Recorded data >>
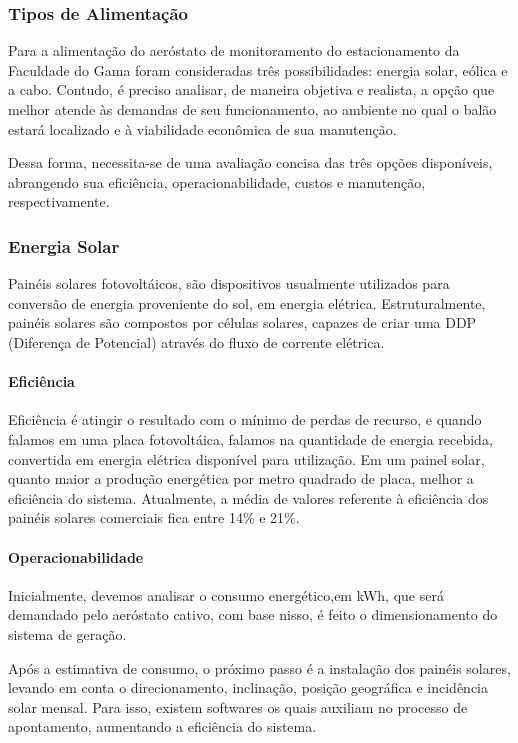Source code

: \subsubsection{Tipos de Alimentação}
Para a alimentação do aeróstato de monitoramento do estacionamento da Faculdade do Gama foram consideradas três possibilidades: energia solar, eólica e a cabo.  Contudo, é preciso analisar, de maneira objetiva e realista, a opção que melhor  atende às demandas de seu funcionamento, ao ambiente no qual o balão estará localizado e à viabilidade econômica de sua manutenção.

Dessa forma, necessita-se de uma avaliação concisa das três opções disponíveis, abrangendo sua eficiência, operacionabilidade, custos e manutenção, respectivamente.
  
\subsubsection{Energia Solar}
  Painéis solares fotovoltáicos, são dispositivos usualmente utilizados para conversão de energia proveniente do sol, em energia elétrica. Estruturalmente, painéis solares são compostos por células solares, capazes de criar uma DDP (Diferença de Potencial) através do fluxo de corrente elétrica.
    
  \paragraph{Eficiência}
  Eficiência é atingir o resultado com o mínimo de perdas de recurso, e quando falamos em uma placa fotovoltáica, falamos na quantidade de energia recebida, convertida em energia elétrica disponível para utilização. Em um painel solar, quanto maior a produção energética por metro quadrado de placa, melhor a eficiência do sistema. Atualmente, a média de valores referente à eficiência dos painéis solares comerciais fica entre 14\% e 21\%.
    
  \paragraph{Operacionabilidade}
  Inicialmente, devemos analisar o consumo energético,em kWh, que será demandado pelo aeróstato cativo, com base nisso, é feito o dimensionamento do sistema de geração.
    
  Após a estimativa de consumo, o próximo passo é a instalação dos painéis solares, levando em conta o direcionamento, inclinação, posição geográfica e incidência solar mensal. Para isso, existem softwares os quais auxiliam no processo de apontamento, aumentando a eficiência do sistema.
    
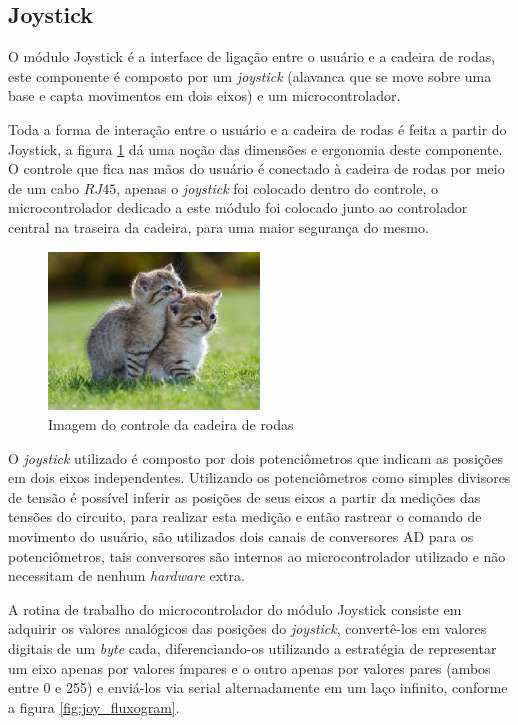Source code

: \subsection{Joystick}

O módulo Joystick é a interface de ligação entre o usuário e a cadeira de rodas, este componente é composto por um \textit{joystick} (alavanca que se move sobre uma base e capta movimentos em dois eixos) e um microcontrolador.

Toda a forma de interação entre o usuário e a cadeira de rodas é feita a partir do Joystick, a figura \ref{fig:joy_hand_control} dá uma noção das dimensões e ergonomia deste componente. O controle que fica nas mãos do usuário é conectado à cadeira de rodas por meio de um cabo $RJ45$, apenas o \textit{joystick} foi colocado dentro do controle, o microcontrolador dedicado a este módulo foi colocado junto ao controlador central na traseira da cadeira, para uma maior segurança do mesmo.

\begin{figure}[!htb]
\centering
\includegraphics[width = 0.5\textwidth]{figuras/resultados/joy_hand_control}
\caption{Imagem do controle da cadeira de rodas}
\label{fig:joy_hand_control}
\end{figure}

O \textit{joystick} utilizado é composto por dois potenciômetros que indicam as posições em dois eixos independentes. Utilizando os potenciômetros como simples divisores de tensão é possível inferir as posições de seus eixos a partir da medições das tensões do circuito, para realizar esta medição e então rastrear o comando de movimento do usuário, são utilizados dois canais de conversores AD para os potenciômetros, tais conversores são internos ao microcontrolador utilizado e não necessitam de nenhum \textit{hardware} extra.

A rotina de trabalho do microcontrolador do módulo Joystick consiste em adquirir os valores analógicos das posições do \textit{joystick}, convertê-los em valores digitais de um \textit{byte} cada, diferenciando-os utilizando a estratégia de representar um eixo apenas por valores ímpares e o outro apenas por valores pares (ambos entre 0 e 255) e enviá-los via serial alternadamente em um laço infinito, conforme a figura \ref{fig:joy_fluxogram}.

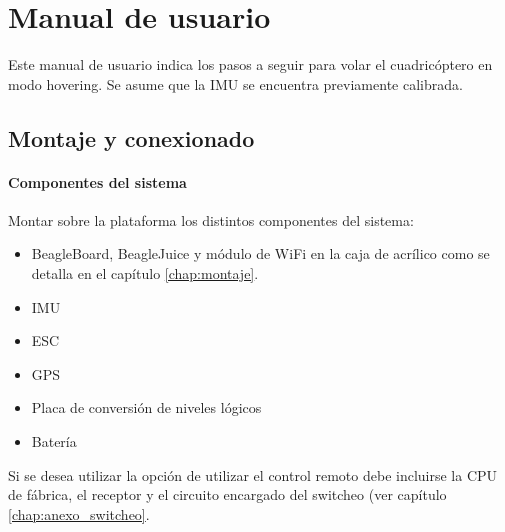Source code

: \documentclass[main]{subfiles}
\begin{document}
\chapter{Manual de usuario}
\label{chap:anexo_manual}

Este manual de usuario indica los pasos a seguir para volar el cuadric\'optero en modo hovering. Se asume que la IMU se encuentra previamente calibrada. 

\section{Montaje y conexionado}

\subsubsection{Componentes del sistema}
Montar sobre la plataforma los distintos componentes del sistema:
\begin{itemize}
\item BeagleBoard, BeagleJuice y m\'odulo de WiFi en la caja de acr\'ilico como se detalla en el cap\'itulo \ref{chap:montaje}.
\item IMU
\item ESC
\item GPS
\item Placa de conversi\'on de niveles l\'ogicos
\item Bater\'ia
\end{itemize}
Si se desea utilizar la opci\'on de utilizar el control remoto debe incluirse la CPU de f\'abrica, el receptor y el circuito encargado del switcheo (ver cap\'itulo \ref{chap:anexo_switcheo}.
\end{document}
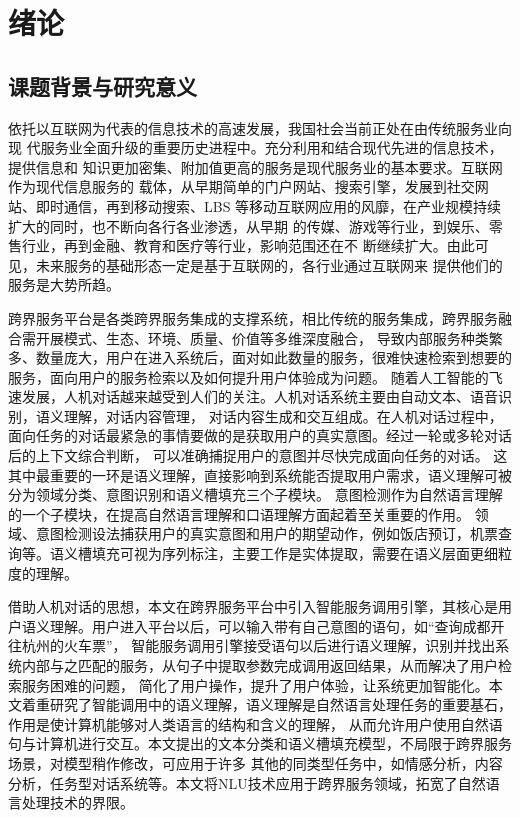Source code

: \chapter{绪论}

\section{课题背景与研究意义}

依托以互联网为代表的信息技术的高速发展，我国社会当前正处在由传统服务业向现
代服务业全面升级的重要历史进程中。充分利用和结合现代先进的信息技术，提供信息和
知识更加密集、附加值更高的服务是现代服务业的基本要求。互联网作为现代信息服务的
载体，从早期简单的门户网站、搜索引擎，发展到社交网站、即时通信，再到移动搜索、LBS
等移动互联网应用的风靡，在产业规模持续扩大的同时，也不断向各行各业渗透，从早期
的传媒、游戏等行业，到娱乐、零售行业，再到金融、教育和医疗等行业，影响范围还在不
断继续扩大\cite{王晓玲2015我国现代服务业借力}。由此可见，未来服务的基础形态一定是基于互联网的，各行业通过互联网来
提供他们的服务是大势所趋。


跨界服务平台是各类跨界服务集成的支撑系统，相比传统的服务集成，跨界服务融合需开展模式、生态、环境、质量、价值等多维深度融合，
导致内部服务种类繁多、数量庞大，用户在进入系统后，面对如此数量的服务，很难快速检索到想要的服务，面向用户的服务检索以及如何提升用户体验成为问题。
随着人工智能的飞速发展，人机对话越来越受到人们的关注。人机对话系统主要由自动文本、语音识别，语义理解，对话内容管理，
对话内容生成和交互组成。在人机对话过程中，面向任务的对话最紧急的事情要做的是获取用户的真实意图。经过一轮或多轮对话后的上下文综合判断，
可以准确捕捉用户的意图并尽快完成面向任务的对话。
这其中最重要的一环是语义理解，直接影响到系统能否提取用户需求，语义理解可被分为领域分类、意图识别和语义槽填充三个子模块。
意图检测作为自然语言理解的一个子模块，在提高自然语言理解和口语理解方面起着至关重要的作用。
领域、意图检测设法捕获用户的真实意图和用户的期望动作，例如饭店预订，机票查询等。语义槽填充可视为序列标注，主要工作是实体提取，需要在语义层面更细粒度的理解。

借助人机对话的思想，本文在跨界服务平台中引入智能服务调用引擎，其核心是用户语义理解。用户进入平台以后，可以输入带有自己意图的语句，如“查询成都开往杭州的火车票”，
智能服务调用引擎接受语句以后进行语义理解，识别并找出系统内部与之匹配的服务，从句子中提取参数完成调用返回结果，从而解决了用户检索服务困难的问题，
简化了用户操作，提升了用户体验，让系统更加智能化。本文着重研究了智能调用中的语义理解，语义理解是自然语言处理任务的重要基石，作用是使计算机能够对人类语言的结构和含义的理解，
从而允许用户使用自然语句与计算机进行交互。本文提出的文本分类和语义槽填充模型，不局限于跨界服务场景，对模型稍作修改，可应用于许多
其他的同类型任务中，如情感分析，内容分析，任务型对话系统等。本文将NLU技术应用于跨界服务领域，拓宽了自然语言处理技术的界限。

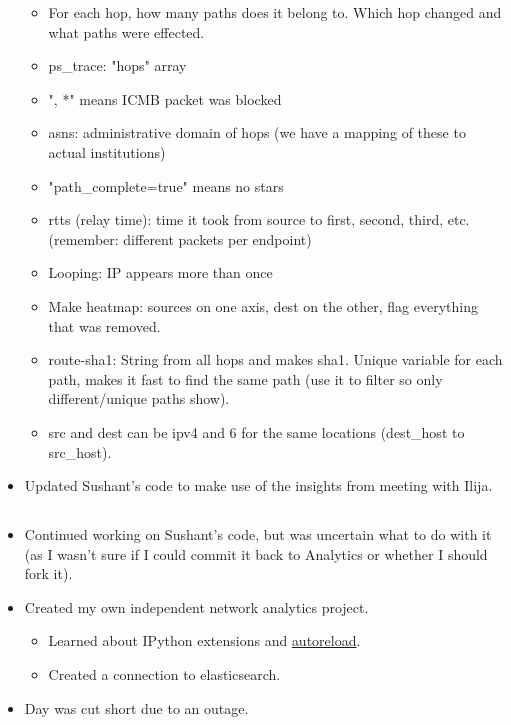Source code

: \documentclass{weeklyreport}
\begin{document}
\begin{itemize}
\begin{itemize}
    	\item For each hop, how many paths does it belong to. Which hop changed and what paths were effected.
    	
    	\item ps\_trace: "hops" array
    	\item ", *" means ICMB packet was blocked
    	\item asns: administrative domain of hops (we have a mapping of these to actual institutions)
    	\item "path\_complete=true" means no stars
    	\item rtts (relay time): time it took from source to first, second, third, etc. (remember: different packets per endpoint)
    	\item Looping: IP appears more than once
    	\item Make heatmap: sources on one axis, dest on the other, flag everything that was removed.
    	\item route-sha1: String from all hops and makes sha1. Unique variable for each path, makes it fast to find the same path (use it to filter so only different/unique paths show).
    	\item src and dest can be ipv4 and 6 for the same locations (dest\_host to src\_host).
    \end{itemize}
    \item Updated Sushant's code to make use of the insights from meeting with Ilija.
\end{itemize}


\subsection*{}

\begin{itemize}
    \item Continued working on Sushant's code, but was uncertain what to do with it (as I wasn't sure if I could commit it back to Analytics or whether I should fork it).
    \item Created my own independent network analytics project.
    \begin{itemize}
    	\item Learned about IPython extensions and \href{https://switowski.com/blog/ipython-autoreload}{autoreload}.
    	\item Created a connection to elasticsearch.
    \end{itemize}
    \item Day was cut short due to an outage.
\end{itemize}
\end{document}
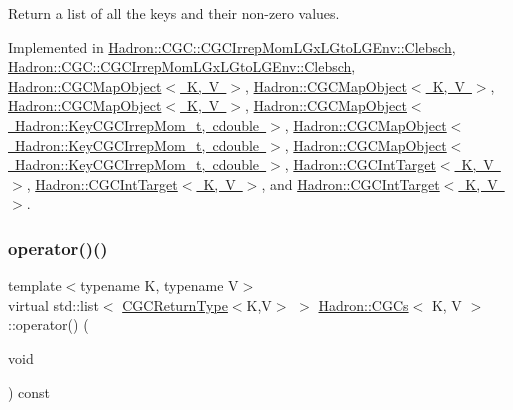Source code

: Return a list of all the keys and their non-\/zero values. 



Implemented in \mbox{\hyperlink{classHadron_1_1CGC_1_1CGCIrrepMomLGxLGtoLGEnv_1_1Clebsch_a27a81332c929b1f421704680e794b796}{Hadron\+::\+C\+G\+C\+::\+C\+G\+C\+Irrep\+Mom\+L\+Gx\+L\+Gto\+L\+G\+Env\+::\+Clebsch}}, \mbox{\hyperlink{classHadron_1_1CGC_1_1CGCIrrepMomLGxLGtoLGEnv_1_1Clebsch_a27a81332c929b1f421704680e794b796}{Hadron\+::\+C\+G\+C\+::\+C\+G\+C\+Irrep\+Mom\+L\+Gx\+L\+Gto\+L\+G\+Env\+::\+Clebsch}}, \mbox{\hyperlink{classHadron_1_1CGCMapObject_aaa4b18e1a2845e16154cd434462c0779}{Hadron\+::\+C\+G\+C\+Map\+Object$<$ K, V $>$}}, \mbox{\hyperlink{classHadron_1_1CGCMapObject_aaa4b18e1a2845e16154cd434462c0779}{Hadron\+::\+C\+G\+C\+Map\+Object$<$ K, V $>$}}, \mbox{\hyperlink{classHadron_1_1CGCMapObject_aaa4b18e1a2845e16154cd434462c0779}{Hadron\+::\+C\+G\+C\+Map\+Object$<$ K, V $>$}}, \mbox{\hyperlink{classHadron_1_1CGCMapObject_aaa4b18e1a2845e16154cd434462c0779}{Hadron\+::\+C\+G\+C\+Map\+Object$<$ Hadron\+::\+Key\+C\+G\+C\+Irrep\+Mom\+\_\+t, cdouble $>$}}, \mbox{\hyperlink{classHadron_1_1CGCMapObject_aaa4b18e1a2845e16154cd434462c0779}{Hadron\+::\+C\+G\+C\+Map\+Object$<$ Hadron\+::\+Key\+C\+G\+C\+Irrep\+Mom\+\_\+t, cdouble $>$}}, \mbox{\hyperlink{classHadron_1_1CGCMapObject_aaa4b18e1a2845e16154cd434462c0779}{Hadron\+::\+C\+G\+C\+Map\+Object$<$ Hadron\+::\+Key\+C\+G\+C\+Irrep\+Mom\+\_\+t, cdouble $>$}}, \mbox{\hyperlink{classHadron_1_1CGCIntTarget_ae6c0ce90fe1f8a2880984df1e2e44c18}{Hadron\+::\+C\+G\+C\+Int\+Target$<$ K, V $>$}}, \mbox{\hyperlink{classHadron_1_1CGCIntTarget_ae6c0ce90fe1f8a2880984df1e2e44c18}{Hadron\+::\+C\+G\+C\+Int\+Target$<$ K, V $>$}}, and \mbox{\hyperlink{classHadron_1_1CGCIntTarget_ae6c0ce90fe1f8a2880984df1e2e44c18}{Hadron\+::\+C\+G\+C\+Int\+Target$<$ K, V $>$}}.

\mbox{\label{classHadron_1_1CGCs_ac709374b31c0319e82028b9d7c23e993}} 
\subsubsection{\texorpdfstring{operator()()}{operator()()}\hspace{0.1cm}{\footnotesize\ttfamily [3/6]}}
{\footnotesize\ttfamily template$<$typename K, typename V$>$ \\
virtual std\+::list$<$ \mbox{\hyperlink{structHadron_1_1CGCReturnType}{C\+G\+C\+Return\+Type}}$<$K,V$>$ $>$ \mbox{\hyperlink{classHadron_1_1CGCs}{Hadron\+::\+C\+G\+Cs}}$<$ K, V $>$\+::operator() (\begin{DoxyParamCaption}\item[{void}]{ }\end{DoxyParamCaption}) const\hspace{0.3cm}{\ttfamily [pure virtual]}}



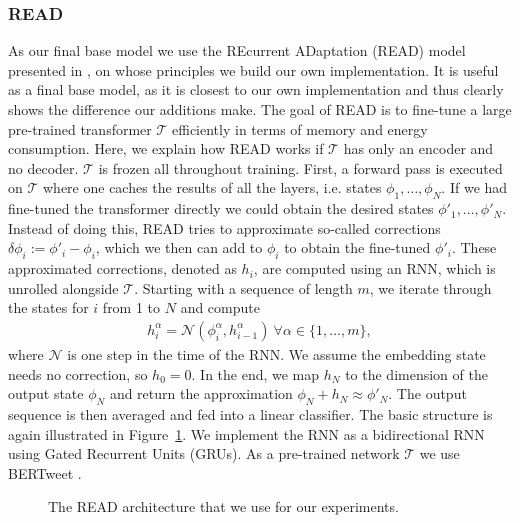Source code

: \documentclass[10pt,conference,compsocconf]{IEEEtran}
\begin{document}
\subsubsection{READ}
As our final base model we use the REcurrent ADaptation (READ) model presented in \cite{read}, on whose principles we build our own implementation. It is useful as a final base model, as it is closest to our own implementation and thus clearly shows the difference our additions make. The goal of READ is to fine-tune a large pre-trained transformer $\mathcal T$ efficiently in terms of memory and energy consumption. Here, we explain how READ works if $\mathcal T$ has only an encoder and no decoder. $\mathcal T$ is frozen all throughout training. First, a forward pass is executed on $\mathcal T$ where one caches the results of all the layers, i.e. states $\phi_1, \dots,\phi_N$. If we had fine-tuned the transformer directly we could obtain the desired states $\phi'_1,\dots,\phi'_N$. Instead of doing this, READ tries to approximate so-called corrections $\delta\phi_i:=\phi'_i-\phi_i$, which we then can add to $\phi_i$ to obtain the fine-tuned $\phi'_i$. These approximated corrections, denoted as $h_i$, are computed using an RNN, which is unrolled alongside $\mathcal T$. Starting with a sequence of length $m$, we iterate through the states for $i$ from 1 to $N$ and compute
\begin{align}
    h_i^\alpha = \mathcal N\left(\phi_i^\alpha, h_{i-1}^\alpha\right)\ \forall\alpha\in\{1,...,m\},
\end{align}
where $\mathcal N$ is one step in the time of the RNN. We assume the embedding state needs no correction, so $h_0=0$. In the end, we map $h_N$ to the dimension of the output state $\phi_N$ and return the approximation $\phi_N + h_N\approx\phi'_N$. The output sequence is then averaged and fed into a linear classifier. The basic structure is again illustrated in Figure~\ref{fig:readarchitecture}.
We implement the RNN as a bidirectional RNN using Gated Recurrent Units (GRUs). As a pre-trained network $\mathcal T$ we use BERTweet \cite{nguyen2020bertweet}.

\begin{figure}
  \centering
  
  \caption{The READ architecture that we use for our experiments.}
  \label{fig:readarchitecture}
\end{figure}
\end{document}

What the exercise asks >> Reproduce the data above exactly, but only from the line containing "智能服务调用引擎接受语句以后" through the line containing "that was removed.". Omit all pictures.

Task result >>
智能服务调用引擎接受语句以后进行语义理解，识别并找出系统内部与之匹配的服务，从句子中提取参数完成调用返回结果，从而解决了用户检索服务困难的问题，
简化了用户操作，提升了用户体验，让系统更加智能化。本文着重研究了智能调用中的语义理解，语义理解是自然语言处理任务的重要基石，作用是使计算机能够对人类语言的结构和含义的理解，
从而允许用户使用自然语句与计算机进行交互。本文提出的文本分类和语义槽填充模型，不局限于跨界服务场景，对模型稍作修改，可应用于许多
其他的同类型任务中，如情感分析，内容分析，任务型对话系统等。本文将NLU技术应用于跨界服务领域，拓宽了自然语言处理技术的界限。

Source code

: \documentclass{weeklyreport}
\begin{document}
\begin{itemize}
\begin{itemize}
    	\item For each hop, how many paths does it belong to. Which hop changed and what paths were effected.
    	
    	\item ps\_trace: "hops" array
    	\item ", *" means ICMB packet was blocked
    	\item asns: administrative domain of hops (we have a mapping of these to actual institutions)
    	\item "path\_complete=true" means no stars
    	\item rtts (relay time): time it took from source to first, second, third, etc. (remember: different packets per endpoint)
    	\item Looping: IP appears more than once
    	\item Make heatmap: sources on one axis, dest on the other, flag everything that was removed.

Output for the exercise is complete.